Why was it that the hand that was capable of penning so glorious a work gave us nothing else worthy of comparison with it? The sweet, sad love story of Gerard Eliasson and Margaret Brandt stands peerless among the productions of Charles Reade. The rest of his works pale into insignificance beside it. The explanation is that "The Cloister and the Hearth" represents its author's escape from a calamitous infatuation. Charles Reade mistook his calling. To the day of his death he hugged to himself the illusion that he was a heaven-born dramatist. He gave implicit instructions that he was to be described upon his tombstone as a dramatist and novelist, putting the dramatist first. He firmly believed that he was a dramatist by inspiration and a novelistby accident. This unfortunate obsession hampered all his efforts. Some of his novels were first written as plays and were only transmogrified into novels because of failure before the footlights.

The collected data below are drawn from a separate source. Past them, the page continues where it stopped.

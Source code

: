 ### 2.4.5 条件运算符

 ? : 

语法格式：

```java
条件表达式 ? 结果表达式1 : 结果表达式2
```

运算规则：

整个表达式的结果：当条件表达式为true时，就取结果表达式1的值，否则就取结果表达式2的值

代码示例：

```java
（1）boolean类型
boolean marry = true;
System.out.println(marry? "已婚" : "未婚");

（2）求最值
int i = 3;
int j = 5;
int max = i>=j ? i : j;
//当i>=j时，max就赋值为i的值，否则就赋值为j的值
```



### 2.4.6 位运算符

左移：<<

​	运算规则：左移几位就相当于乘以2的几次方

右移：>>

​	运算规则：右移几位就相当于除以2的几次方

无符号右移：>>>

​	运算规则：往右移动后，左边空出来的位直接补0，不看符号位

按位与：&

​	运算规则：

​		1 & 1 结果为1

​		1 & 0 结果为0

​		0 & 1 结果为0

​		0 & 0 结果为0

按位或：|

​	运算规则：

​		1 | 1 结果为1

Mismanaged Thrills And Sensations
The procedure has obvious drawbacks. It is not easy to produce fiction of delicate artistry out of the second-hand materials of a discarded drama. It is as if a man tried to make a beehive out of an old dog-kennel. It may prove a tolerable and even serviceable beehive, but there will always be something of the dog-kennel about it. As soon as a man has resolved to make, not a dog-kennel but a beehive, he should set himself to make the beehive as little like a dog-kennel as possible. The one huge blemish on the work of Charles Reade is that he proceeded on a diametrically opposite principle. Having made up his mind to write, not plays but novels, he made his novels as much like plays as he possibly could. He exhausts all his energy on the thrills, the sensations, the exciting situations. He is never happy unless a lunatic asylum is in flames, a ship sinking or a bridegroom being foiled at the very altar. He makes you feel that the pages that intervene between these purple patches, are to him, weary wildernesses of arid sand.

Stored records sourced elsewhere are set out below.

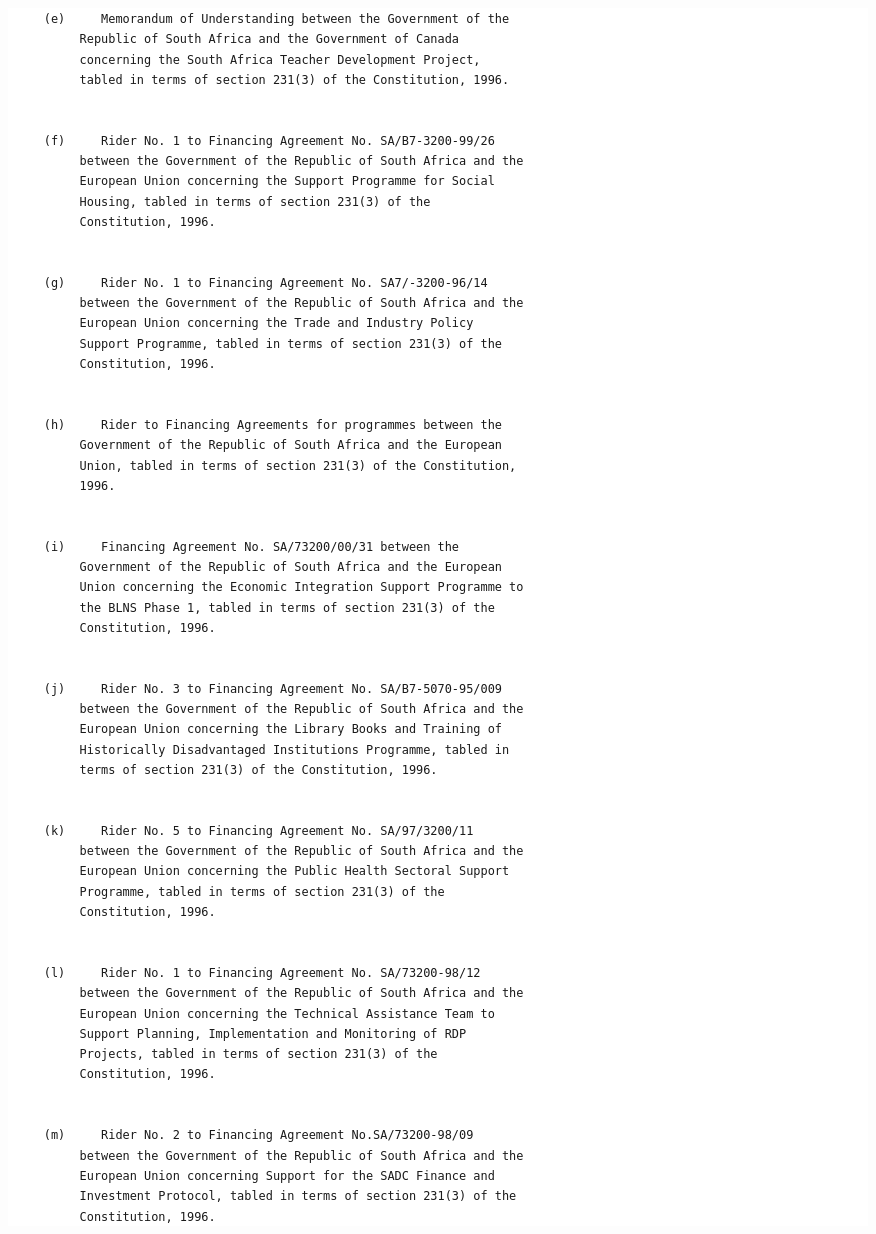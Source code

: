          (e)     Memorandum of Understanding between the Government of the
              Republic of South Africa and the Government of Canada
              concerning the South Africa Teacher Development Project,
              tabled in terms of section 231(3) of the Constitution, 1996.


         (f)     Rider No. 1 to Financing Agreement No. SA/B7-3200-99/26
              between the Government of the Republic of South Africa and the
              European Union concerning the Support Programme for Social
              Housing, tabled in terms of section 231(3) of the
              Constitution, 1996.


         (g)     Rider No. 1 to Financing Agreement No. SA7/-3200-96/14
              between the Government of the Republic of South Africa and the
              European Union concerning the Trade and Industry Policy
              Support Programme, tabled in terms of section 231(3) of the
              Constitution, 1996.


         (h)     Rider to Financing Agreements for programmes between the
              Government of the Republic of South Africa and the European
              Union, tabled in terms of section 231(3) of the Constitution,
              1996.


         (i)     Financing Agreement No. SA/73200/00/31 between the
              Government of the Republic of South Africa and the European
              Union concerning the Economic Integration Support Programme to
              the BLNS Phase 1, tabled in terms of section 231(3) of the
              Constitution, 1996.


         (j)     Rider No. 3 to Financing Agreement No. SA/B7-5070-95/009
              between the Government of the Republic of South Africa and the
              European Union concerning the Library Books and Training of
              Historically Disadvantaged Institutions Programme, tabled in
              terms of section 231(3) of the Constitution, 1996.


         (k)     Rider No. 5 to Financing Agreement No. SA/97/3200/11
              between the Government of the Republic of South Africa and the
              European Union concerning the Public Health Sectoral Support
              Programme, tabled in terms of section 231(3) of the
              Constitution, 1996.


         (l)     Rider No. 1 to Financing Agreement No. SA/73200-98/12
              between the Government of the Republic of South Africa and the
              European Union concerning the Technical Assistance Team to
              Support Planning, Implementation and Monitoring of RDP
              Projects, tabled in terms of section 231(3) of the
              Constitution, 1996.


         (m)     Rider No. 2 to Financing Agreement No.SA/73200-98/09
              between the Government of the Republic of South Africa and the
              European Union concerning Support for the SADC Finance and
              Investment Protocol, tabled in terms of section 231(3) of the
              Constitution, 1996.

With those commonplace paragraphs he has no patience. He often gives you the impression that, knowing what is coming—the highway robbery, the discovery of the vital document, the loss of the nugget or the explosion in the hold—he is in a fever of breathless anxiety to tell you all about it. He is literally sizzling with the tremendous secret. Sometimes his evident perturbation defeats its own ends and you suspect, from his manner, the approaching surprise. Mr. Christie Murray poked fun at Charles Reade's penchant for hurting his sensations at his readers in capital letters. He is so wildly agitated that ordinary type seems a ridiculously feeble vehicle for the conveyance of such an astounding denouement, and he therefore prints in glaring capitals the sentence that, he expects, will take your breath away. But the perverse reader, finding his eye arrested by the huge capitals a page or two ahead of him, reads the too-conspicuous words in advance and is thus deprived of the hair-raising experience that the author had so carefully prepared for his delectation.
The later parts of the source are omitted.